TASK DETAILS → Take the data below and extract the lines from the one with "- percepcja - komórki czuciowe Merkla" to the one with "- odżywianie i", inclusive, exactly as written.

(Plain-text document sources)

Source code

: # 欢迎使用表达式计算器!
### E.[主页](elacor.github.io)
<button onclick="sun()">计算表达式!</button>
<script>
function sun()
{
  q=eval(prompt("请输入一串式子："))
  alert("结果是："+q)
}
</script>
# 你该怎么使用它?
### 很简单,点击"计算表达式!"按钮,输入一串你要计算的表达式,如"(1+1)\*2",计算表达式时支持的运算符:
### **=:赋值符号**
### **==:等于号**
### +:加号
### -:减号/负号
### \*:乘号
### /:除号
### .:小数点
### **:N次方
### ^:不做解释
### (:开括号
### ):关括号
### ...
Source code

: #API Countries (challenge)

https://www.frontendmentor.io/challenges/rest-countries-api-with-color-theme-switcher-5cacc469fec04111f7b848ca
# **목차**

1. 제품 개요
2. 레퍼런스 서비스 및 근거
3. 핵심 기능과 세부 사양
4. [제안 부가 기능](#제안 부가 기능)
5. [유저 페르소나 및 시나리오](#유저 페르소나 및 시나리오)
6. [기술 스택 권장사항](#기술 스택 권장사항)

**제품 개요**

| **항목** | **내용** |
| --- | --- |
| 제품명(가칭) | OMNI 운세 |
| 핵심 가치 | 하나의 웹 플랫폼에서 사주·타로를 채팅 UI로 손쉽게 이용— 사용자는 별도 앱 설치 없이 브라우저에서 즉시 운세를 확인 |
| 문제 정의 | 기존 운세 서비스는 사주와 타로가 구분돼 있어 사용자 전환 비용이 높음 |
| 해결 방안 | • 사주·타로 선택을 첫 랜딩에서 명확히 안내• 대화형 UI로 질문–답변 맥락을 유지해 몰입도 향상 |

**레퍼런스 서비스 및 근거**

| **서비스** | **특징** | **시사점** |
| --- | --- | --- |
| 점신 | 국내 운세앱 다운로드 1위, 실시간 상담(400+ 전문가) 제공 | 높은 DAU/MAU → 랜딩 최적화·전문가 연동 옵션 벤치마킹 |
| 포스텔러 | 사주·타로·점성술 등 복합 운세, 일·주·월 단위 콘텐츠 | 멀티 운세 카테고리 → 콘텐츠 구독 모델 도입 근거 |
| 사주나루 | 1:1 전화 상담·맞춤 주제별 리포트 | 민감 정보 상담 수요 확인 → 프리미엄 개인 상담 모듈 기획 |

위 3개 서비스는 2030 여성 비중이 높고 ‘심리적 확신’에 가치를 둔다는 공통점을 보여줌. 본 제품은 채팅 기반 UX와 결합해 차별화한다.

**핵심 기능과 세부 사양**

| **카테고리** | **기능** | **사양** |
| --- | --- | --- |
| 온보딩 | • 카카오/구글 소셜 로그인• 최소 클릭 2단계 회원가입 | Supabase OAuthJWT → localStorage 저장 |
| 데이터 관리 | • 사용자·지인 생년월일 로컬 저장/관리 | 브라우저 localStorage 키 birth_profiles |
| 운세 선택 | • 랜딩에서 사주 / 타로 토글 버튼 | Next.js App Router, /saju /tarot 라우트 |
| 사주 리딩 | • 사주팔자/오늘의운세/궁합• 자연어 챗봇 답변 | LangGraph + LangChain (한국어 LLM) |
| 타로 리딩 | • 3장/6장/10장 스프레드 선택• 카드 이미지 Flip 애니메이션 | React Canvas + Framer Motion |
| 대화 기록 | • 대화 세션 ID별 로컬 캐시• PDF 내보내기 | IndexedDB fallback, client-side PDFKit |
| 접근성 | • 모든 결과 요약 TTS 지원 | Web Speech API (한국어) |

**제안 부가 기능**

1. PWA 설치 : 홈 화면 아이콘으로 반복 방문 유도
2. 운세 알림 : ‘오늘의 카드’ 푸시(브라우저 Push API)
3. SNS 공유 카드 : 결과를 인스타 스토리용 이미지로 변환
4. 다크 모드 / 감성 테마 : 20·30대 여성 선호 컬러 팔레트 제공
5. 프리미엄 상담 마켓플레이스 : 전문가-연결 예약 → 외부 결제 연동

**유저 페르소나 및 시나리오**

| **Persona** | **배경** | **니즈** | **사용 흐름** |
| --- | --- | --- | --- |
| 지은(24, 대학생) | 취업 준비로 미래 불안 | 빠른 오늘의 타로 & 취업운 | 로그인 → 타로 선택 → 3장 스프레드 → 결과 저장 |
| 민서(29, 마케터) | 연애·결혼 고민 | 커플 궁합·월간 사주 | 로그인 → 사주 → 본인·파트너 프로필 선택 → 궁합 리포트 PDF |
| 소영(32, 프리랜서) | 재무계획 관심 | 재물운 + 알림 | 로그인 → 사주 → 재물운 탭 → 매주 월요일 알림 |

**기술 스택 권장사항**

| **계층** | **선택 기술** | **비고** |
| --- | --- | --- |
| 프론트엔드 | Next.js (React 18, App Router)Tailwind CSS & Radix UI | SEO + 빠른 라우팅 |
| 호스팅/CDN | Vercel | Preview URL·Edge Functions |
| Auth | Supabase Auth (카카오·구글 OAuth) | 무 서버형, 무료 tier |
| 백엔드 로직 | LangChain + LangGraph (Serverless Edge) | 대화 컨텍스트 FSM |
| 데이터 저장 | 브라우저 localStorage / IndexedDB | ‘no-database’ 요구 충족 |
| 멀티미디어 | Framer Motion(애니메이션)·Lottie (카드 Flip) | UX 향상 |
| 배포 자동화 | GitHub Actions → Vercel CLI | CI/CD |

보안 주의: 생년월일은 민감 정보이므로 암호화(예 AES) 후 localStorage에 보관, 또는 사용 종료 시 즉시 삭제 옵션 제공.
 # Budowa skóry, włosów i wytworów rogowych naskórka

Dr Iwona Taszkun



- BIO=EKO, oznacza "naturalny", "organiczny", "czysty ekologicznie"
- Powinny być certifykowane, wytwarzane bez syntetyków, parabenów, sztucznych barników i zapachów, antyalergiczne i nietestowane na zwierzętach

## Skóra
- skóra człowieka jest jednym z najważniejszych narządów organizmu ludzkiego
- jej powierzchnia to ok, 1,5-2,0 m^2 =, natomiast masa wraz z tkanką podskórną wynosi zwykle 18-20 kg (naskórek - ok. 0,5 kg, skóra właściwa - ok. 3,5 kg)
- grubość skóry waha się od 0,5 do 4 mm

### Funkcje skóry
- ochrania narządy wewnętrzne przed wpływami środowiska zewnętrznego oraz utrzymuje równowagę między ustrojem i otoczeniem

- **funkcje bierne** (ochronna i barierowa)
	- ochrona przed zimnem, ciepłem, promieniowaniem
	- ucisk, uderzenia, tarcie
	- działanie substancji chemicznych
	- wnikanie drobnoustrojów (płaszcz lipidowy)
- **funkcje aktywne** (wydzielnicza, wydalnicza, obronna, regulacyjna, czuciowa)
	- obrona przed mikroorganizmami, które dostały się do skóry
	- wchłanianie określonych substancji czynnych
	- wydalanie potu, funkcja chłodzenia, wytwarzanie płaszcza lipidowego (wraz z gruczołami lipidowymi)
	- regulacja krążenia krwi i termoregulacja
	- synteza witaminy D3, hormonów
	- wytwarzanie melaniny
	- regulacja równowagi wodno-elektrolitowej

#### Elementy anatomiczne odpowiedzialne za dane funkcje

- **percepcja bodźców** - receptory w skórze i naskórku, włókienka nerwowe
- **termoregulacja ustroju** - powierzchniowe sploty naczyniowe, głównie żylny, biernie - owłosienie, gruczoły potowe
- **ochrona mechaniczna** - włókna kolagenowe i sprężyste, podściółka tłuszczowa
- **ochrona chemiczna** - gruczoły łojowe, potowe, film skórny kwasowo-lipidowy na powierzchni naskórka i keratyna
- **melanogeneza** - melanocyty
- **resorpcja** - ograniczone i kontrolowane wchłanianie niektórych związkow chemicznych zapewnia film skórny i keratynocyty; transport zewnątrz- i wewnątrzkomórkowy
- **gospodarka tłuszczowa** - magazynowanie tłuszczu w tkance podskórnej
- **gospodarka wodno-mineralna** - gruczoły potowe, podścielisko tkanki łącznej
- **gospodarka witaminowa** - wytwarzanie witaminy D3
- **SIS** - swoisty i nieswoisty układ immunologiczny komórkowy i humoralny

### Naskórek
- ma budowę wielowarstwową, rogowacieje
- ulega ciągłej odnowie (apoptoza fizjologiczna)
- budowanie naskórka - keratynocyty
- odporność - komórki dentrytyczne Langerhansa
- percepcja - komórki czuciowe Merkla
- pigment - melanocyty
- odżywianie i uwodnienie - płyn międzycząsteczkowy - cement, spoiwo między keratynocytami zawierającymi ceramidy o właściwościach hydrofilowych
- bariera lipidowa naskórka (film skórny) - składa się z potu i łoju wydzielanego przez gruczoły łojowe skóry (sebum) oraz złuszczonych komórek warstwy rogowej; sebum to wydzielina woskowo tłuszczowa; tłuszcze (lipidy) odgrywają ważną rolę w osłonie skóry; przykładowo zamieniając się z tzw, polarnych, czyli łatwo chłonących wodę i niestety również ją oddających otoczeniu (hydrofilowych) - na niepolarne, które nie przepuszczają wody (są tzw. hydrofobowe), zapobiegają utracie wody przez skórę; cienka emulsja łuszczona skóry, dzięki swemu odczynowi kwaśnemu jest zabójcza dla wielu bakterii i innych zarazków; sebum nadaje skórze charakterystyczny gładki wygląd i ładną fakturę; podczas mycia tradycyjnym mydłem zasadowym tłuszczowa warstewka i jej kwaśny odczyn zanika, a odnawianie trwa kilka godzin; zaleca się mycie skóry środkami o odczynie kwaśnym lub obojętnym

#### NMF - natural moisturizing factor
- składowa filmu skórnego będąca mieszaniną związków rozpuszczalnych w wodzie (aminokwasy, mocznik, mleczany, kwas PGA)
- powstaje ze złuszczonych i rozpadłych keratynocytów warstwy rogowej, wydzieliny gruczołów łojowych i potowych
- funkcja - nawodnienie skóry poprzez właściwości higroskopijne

SOLUTION TO THE PROBLEM →
- percepcja - komórki czuciowe Merkla
- pigment - melanocyty
- odżywianie i uwodnienie - płyn międzycząsteczkowy - cement, spoiwo między keratynocytami zawierającymi ceramidy o właściwościach hydrofilowych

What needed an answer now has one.